Röportaj: Hamdi Yılmaz

Ne zaman komünizm geldi?

  • 1944’de 23 Ağustos’ta. Okul kitabı hazırladık, ben çalıştım. Birkaç yıl sürdü. Daha sonra Türkler’in adı dahi geçmedi. Devlet adamları, Çavuşseku dahil azınlıklardan bahsederken, “Macarlar, Almanlar ve diğerleri” derlerdi. Biz o diğerlerine dahildik.

Alman azınlık var mı?

  • Vardı. Hepsi gitti. Almanya onları satın aldı. Devlet ondan para kazandı. Her gidenden bilmem kaç Mark para alıyordu. Yahudiler gitti. Bizden işte öyle bahsediliyordu. Okullarımız kapandı. 1972-73’de buraya bir sefir geldi Türkiye’den. İsmini hatırlamıyorum şu an. O adam Çavuşesku’ye gitti “Burada yaşayan Türk halkına okul açtıracaksınız” dedi. Komünizmin işlediği en sıkı olduğu zamanda bunu dedi.

Türk Cumhuriyeti’nin Büyükleçisi bunu dedi öyle mi?

  • Evet.

Bizim Hariciye’de öyle bir adam var mıymış?

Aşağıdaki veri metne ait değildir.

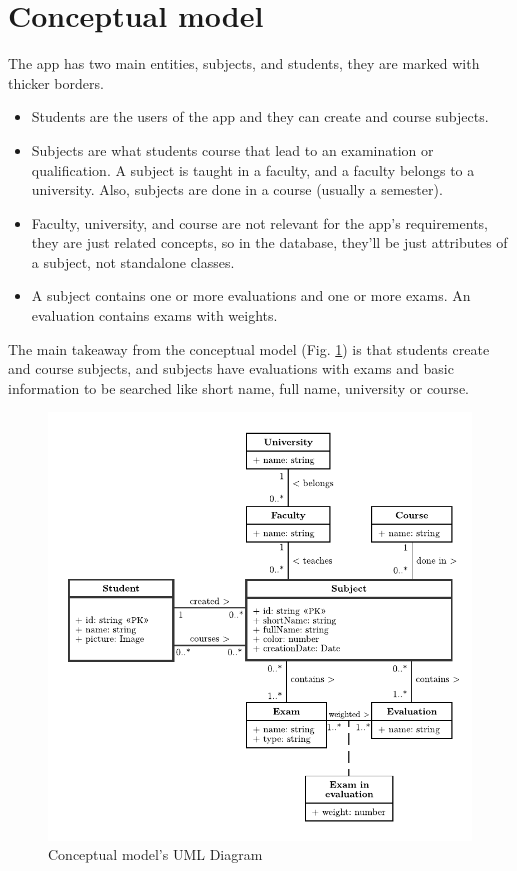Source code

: \section{Conceptual model}

The app has two main entities, subjects, and students, they are marked with thicker borders. 
\begin{itemize}
    \item Students are the users of the app and they can create and course subjects.
    \item Subjects are what students course that lead to an examination or qualification. A subject is taught in a faculty, and a faculty belongs to a university. Also, subjects are done in a course (usually a semester). 
    \item Faculty, university, and course are not relevant for the app's requirements, they are just related concepts, so in the database, they'll be just attributes of a subject, not standalone classes.
    \item A subject contains one or more evaluations and one or more exams. An evaluation contains exams with weights.
\end{itemize}

The main takeaway from the conceptual model (Fig. \ref{fig:conceptual-model}) is that students create and course subjects, and subjects have evaluations with exams and basic information to be searched like short name, full name, university or course. 

\vfill
\begin{figure}[ht!]
    \center
    \includegraphics[width=\linewidth]{media/diagrams/conceptual.pdf}
    \caption{Conceptual model's UML Diagram}
    \label{fig:conceptual-model}
\end{figure}
\vfill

  • Öyle bir adam yetişmiş. Öyle olunca, biz 1950-1955 arası okul kitapları bastırmıştık. Okullar kapanınca o kitaplar da gitti. 1972’lerde o Büyükleçi Çavuşseku ile öyle konuşunca, Çavuşesku’nun Türkiye ile iyi geçinme politikası vardı. 1964’de Rusya ile arayı açınca bunu istiyordu. Diğer ülkler ile temas kurma niyetindeydi. Türkiye Büyükelçişi’ni kıramadı ve geldiler bizi buldular. Millî Eğitim Bakanlığı’ndan yayınevinde çalışan bir arkadaşla beni çağırdılar. “Türkçe kitap basacaksınız” dediler.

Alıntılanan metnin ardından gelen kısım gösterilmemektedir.